Im Salzlandkreis in Sachsen-Anhalt baut das deutsch-norwegische Unternehmen Eco Stor in unmittelbarer Nähe des Umspannwerks Förderstedteinen einen gigantischen Batteriespeicher. Die aus sechs Einheiten bestehende Anlage wird am Ende eine Leistung von 300 Megawatt erbringen. Die Siemens-Tochter Fluence baut in Baden-Württemberg einen 250-Megawatt-Speicher, der ebenfalls Ende kommenden Jahres ans Netz gehen soll.
Insgesamt 1,8 Millionen Kilowattstunden
Nach Angaben des Bundesverbandes Solarwirtschaft sind aktuell Großspeicherkapazitäten für 1,8 Millionen Kilowattstunden installiert.
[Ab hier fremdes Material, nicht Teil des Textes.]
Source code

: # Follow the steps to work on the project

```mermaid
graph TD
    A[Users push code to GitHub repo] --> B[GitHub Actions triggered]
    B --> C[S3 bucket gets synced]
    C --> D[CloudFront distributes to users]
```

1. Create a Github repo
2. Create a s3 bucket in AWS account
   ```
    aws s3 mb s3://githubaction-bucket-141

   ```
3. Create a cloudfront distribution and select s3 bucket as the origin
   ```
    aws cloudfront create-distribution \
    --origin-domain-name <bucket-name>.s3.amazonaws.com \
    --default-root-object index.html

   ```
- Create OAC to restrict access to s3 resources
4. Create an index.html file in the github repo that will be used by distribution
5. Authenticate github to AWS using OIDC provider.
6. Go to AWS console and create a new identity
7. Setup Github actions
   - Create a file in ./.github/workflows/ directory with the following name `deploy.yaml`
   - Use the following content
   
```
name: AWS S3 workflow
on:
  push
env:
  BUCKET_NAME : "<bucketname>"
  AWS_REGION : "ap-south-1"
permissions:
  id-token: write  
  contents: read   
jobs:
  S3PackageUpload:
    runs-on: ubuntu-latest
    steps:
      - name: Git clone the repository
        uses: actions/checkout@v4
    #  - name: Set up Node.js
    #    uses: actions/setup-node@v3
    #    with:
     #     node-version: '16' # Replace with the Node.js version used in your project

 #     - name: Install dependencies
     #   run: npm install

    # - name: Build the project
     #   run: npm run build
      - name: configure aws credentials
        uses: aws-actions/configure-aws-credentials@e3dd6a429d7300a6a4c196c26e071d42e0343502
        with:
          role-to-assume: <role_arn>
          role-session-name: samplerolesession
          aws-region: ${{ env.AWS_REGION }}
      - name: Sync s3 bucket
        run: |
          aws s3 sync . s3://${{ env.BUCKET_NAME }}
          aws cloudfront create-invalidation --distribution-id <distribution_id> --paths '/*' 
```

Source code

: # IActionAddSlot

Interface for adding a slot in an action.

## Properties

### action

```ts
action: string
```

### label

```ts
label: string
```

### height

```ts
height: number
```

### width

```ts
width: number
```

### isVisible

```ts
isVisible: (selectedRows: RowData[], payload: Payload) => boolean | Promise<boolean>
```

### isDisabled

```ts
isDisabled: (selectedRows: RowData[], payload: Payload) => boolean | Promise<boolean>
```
Eine Marktuntersuchung des Analyse-Unternehmens Enervis rechnet mit einer Verfünffachung bis Ende 2026. Enervis hat dafür die von Projektierern der Bundesnetzagentur angemeldeten Speicherprojekte ausgewertet.
Demnach werden in zwei Jahren acht Millionen Kilowattstunden erwartet. Zum Vergleich: Im Jahr 2020 summierte sich die Kapazität der Großspeicher gerade einmal auf 600.000 Kilowattstunden. Bis Ende dieses Jahres werden es schätzungsweise 2,6 Millionen sein.
Als Großspeicher werden Batterien bezeichnet, die mehr als ein Megawatt Leistung haben. Neben Kleinspeichern, die in privaten Haushalten im Einsatz sind, kommen mittlerweile mehr als 166.000 Elektroautos hinzu, die in Deutschland mit ihren Batterien am Netz sind. Der ehemalige Fossilkonzern Eon hat eine Potenzial-Analyse vorgelegt, derzufolge diese Autos eine „Schwarmbatterie“ bilden.
„Rechnerisch können die zugelassenen Fahrzeuge bereits genug Strom speichern, um 1,75 Millionen Haushalte zwölf Stunden lang mit Energie zu versorgen“, erklärt Eon-Chef Filip Thon. Für die Berechnung hat Eon angenommen, dass 60 Prozent der Akku-Kapazitäten aller zugelassenen E-Autos nachts flexibel zur Verfügung stehen. Daraus ergibt sich ein Speicherpotenzial von knapp 5.500 Megawattstunden.